All that is needed is the listing, transcribed exactly and in full.

** Opening THE DATA block **

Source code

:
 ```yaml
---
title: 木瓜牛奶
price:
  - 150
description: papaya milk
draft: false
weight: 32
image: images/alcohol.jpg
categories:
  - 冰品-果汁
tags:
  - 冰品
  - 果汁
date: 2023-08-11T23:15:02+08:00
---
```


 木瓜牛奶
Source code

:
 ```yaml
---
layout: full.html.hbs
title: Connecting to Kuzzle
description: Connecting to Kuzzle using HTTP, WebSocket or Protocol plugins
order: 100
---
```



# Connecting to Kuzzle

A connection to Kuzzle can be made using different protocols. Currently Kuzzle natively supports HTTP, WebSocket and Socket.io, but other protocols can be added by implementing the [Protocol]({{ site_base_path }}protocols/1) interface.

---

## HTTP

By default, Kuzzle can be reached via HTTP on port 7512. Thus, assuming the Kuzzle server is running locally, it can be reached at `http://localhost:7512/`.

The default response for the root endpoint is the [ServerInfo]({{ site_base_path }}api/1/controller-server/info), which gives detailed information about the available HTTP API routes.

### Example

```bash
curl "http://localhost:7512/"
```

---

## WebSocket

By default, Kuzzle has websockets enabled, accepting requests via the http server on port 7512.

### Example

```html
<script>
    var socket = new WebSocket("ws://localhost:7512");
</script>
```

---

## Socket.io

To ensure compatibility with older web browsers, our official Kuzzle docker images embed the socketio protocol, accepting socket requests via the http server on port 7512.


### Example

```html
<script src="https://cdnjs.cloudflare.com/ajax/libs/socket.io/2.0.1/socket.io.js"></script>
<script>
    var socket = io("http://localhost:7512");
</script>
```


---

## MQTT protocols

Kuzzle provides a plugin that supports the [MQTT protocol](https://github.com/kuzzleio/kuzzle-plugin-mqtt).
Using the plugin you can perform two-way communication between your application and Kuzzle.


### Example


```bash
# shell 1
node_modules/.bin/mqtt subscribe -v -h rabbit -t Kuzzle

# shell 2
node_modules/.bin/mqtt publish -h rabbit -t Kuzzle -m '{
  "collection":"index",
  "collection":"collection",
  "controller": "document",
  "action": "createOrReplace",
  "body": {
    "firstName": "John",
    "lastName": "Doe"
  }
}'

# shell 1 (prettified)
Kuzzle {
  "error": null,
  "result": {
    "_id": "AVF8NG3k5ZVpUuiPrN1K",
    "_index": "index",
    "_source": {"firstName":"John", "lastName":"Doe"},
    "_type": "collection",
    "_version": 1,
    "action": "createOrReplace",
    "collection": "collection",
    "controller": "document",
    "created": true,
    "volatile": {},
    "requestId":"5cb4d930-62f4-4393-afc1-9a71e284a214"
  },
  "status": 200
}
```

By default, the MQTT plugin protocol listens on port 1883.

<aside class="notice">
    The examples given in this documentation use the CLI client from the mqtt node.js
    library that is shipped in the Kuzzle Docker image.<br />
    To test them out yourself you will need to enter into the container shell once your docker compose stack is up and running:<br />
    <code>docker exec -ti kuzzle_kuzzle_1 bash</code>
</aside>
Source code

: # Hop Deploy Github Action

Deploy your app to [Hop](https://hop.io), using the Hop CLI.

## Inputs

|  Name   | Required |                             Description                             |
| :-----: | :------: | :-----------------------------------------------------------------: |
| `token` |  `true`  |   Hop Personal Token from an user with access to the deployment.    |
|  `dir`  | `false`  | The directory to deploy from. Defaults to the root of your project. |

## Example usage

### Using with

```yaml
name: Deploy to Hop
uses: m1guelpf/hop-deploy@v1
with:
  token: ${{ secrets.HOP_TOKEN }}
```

** Closing THE DATA block **

■ RESULT OF THIS EXERCISE
Source code

:
 ```yaml
---
title: 木瓜牛奶
price:
  - 150
description: papaya milk
draft: false
weight: 32
image: images/alcohol.jpg
categories:
  - 冰品-果汁
tags:
  - 冰品
  - 果汁
date: 2023-08-11T23:15:02+08:00
---
```


 木瓜牛奶
Source code

:
 ```yaml
---
layout: full.html.hbs
title: Connecting to Kuzzle
description: Connecting to Kuzzle using HTTP, WebSocket or Protocol plugins
order: 100
---
```



# Connecting to Kuzzle

A connection to Kuzzle can be made using different protocols. Currently Kuzzle natively supports HTTP, WebSocket and Socket.io, but other protocols can be added by implementing the [Protocol]({{ site_base_path }}protocols/1) interface.

---

## HTTP

By default, Kuzzle can be reached via HTTP on port 7512. Thus, assuming the Kuzzle server is running locally, it can be reached at `http://localhost:7512/`.

The default response for the root endpoint is the [ServerInfo]({{ site_base_path }}api/1/controller-server/info), which gives detailed information about the available HTTP API routes.

### Example

```bash
curl "http://localhost:7512/"
```

---

## WebSocket

By default, Kuzzle has websockets enabled, accepting requests via the http server on port 7512.

### Example

```html
<script>
    var socket = new WebSocket("ws://localhost:7512");
</script>
```

---

## Socket.io

To ensure compatibility with older web browsers, our official Kuzzle docker images embed the socketio protocol, accepting socket requests via the http server on port 7512.


### Example

```html
<script src="https://cdnjs.cloudflare.com/ajax/libs/socket.io/2.0.1/socket.io.js"></script>
<script>
    var socket = io("http://localhost:7512");
</script>
```


---

## MQTT protocols

Kuzzle provides a plugin that supports the [MQTT protocol](https://github.com/kuzzleio/kuzzle-plugin-mqtt).
Using the plugin you can perform two-way communication between your application and Kuzzle.


### Example


```bash
# shell 1
node_modules/.bin/mqtt subscribe -v -h rabbit -t Kuzzle

# shell 2
node_modules/.bin/mqtt publish -h rabbit -t Kuzzle -m '{
  "collection":"index",
  "collection":"collection",
  "controller": "document",
  "action": "createOrReplace",
  "body": {
    "firstName": "John",
    "lastName": "Doe"
  }
}'

# shell 1 (prettified)
Kuzzle {
  "error": null,
  "result": {
    "_id": "AVF8NG3k5ZVpUuiPrN1K",
    "_index": "index",
    "_source": {"firstName":"John", "lastName":"Doe"},
    "_type": "collection",
    "_version": 1,
    "action": "createOrReplace",
    "collection": "collection",
    "controller": "document",
    "created": true,
    "volatile": {},
    "requestId":"5cb4d930-62f4-4393-afc1-9a71e284a214"
  },
  "status": 200
}
```

By default, the MQTT plugin protocol listens on port 1883.

<aside class="notice">
    The examples given in this documentation use the CLI client from the mqtt node.js
    library that is shipped in the Kuzzle Docker image.<br />
    To test them out yourself you will need to enter into the container shell once your docker compose stack is up and running:<br />
    <code>docker exec -ti kuzzle_kuzzle_1 bash</code>
</aside>
Source code

: # Hop Deploy Github Action

Deploy your app to [Hop](https://hop.io), using the Hop CLI.

## Inputs

|  Name   | Required |                             Description                             |
| :-----: | :------: | :-----------------------------------------------------------------: |
| `token` |  `true`  |   Hop Personal Token from an user with access to the deployment.    |
|  `dir`  | `false`  | The directory to deploy from. Defaults to the root of your project. |

## Example usage

### Using with

```yaml
name: Deploy to Hop
uses: m1guelpf/hop-deploy@v1
with:
  token: ${{ secrets.HOP_TOKEN }}
```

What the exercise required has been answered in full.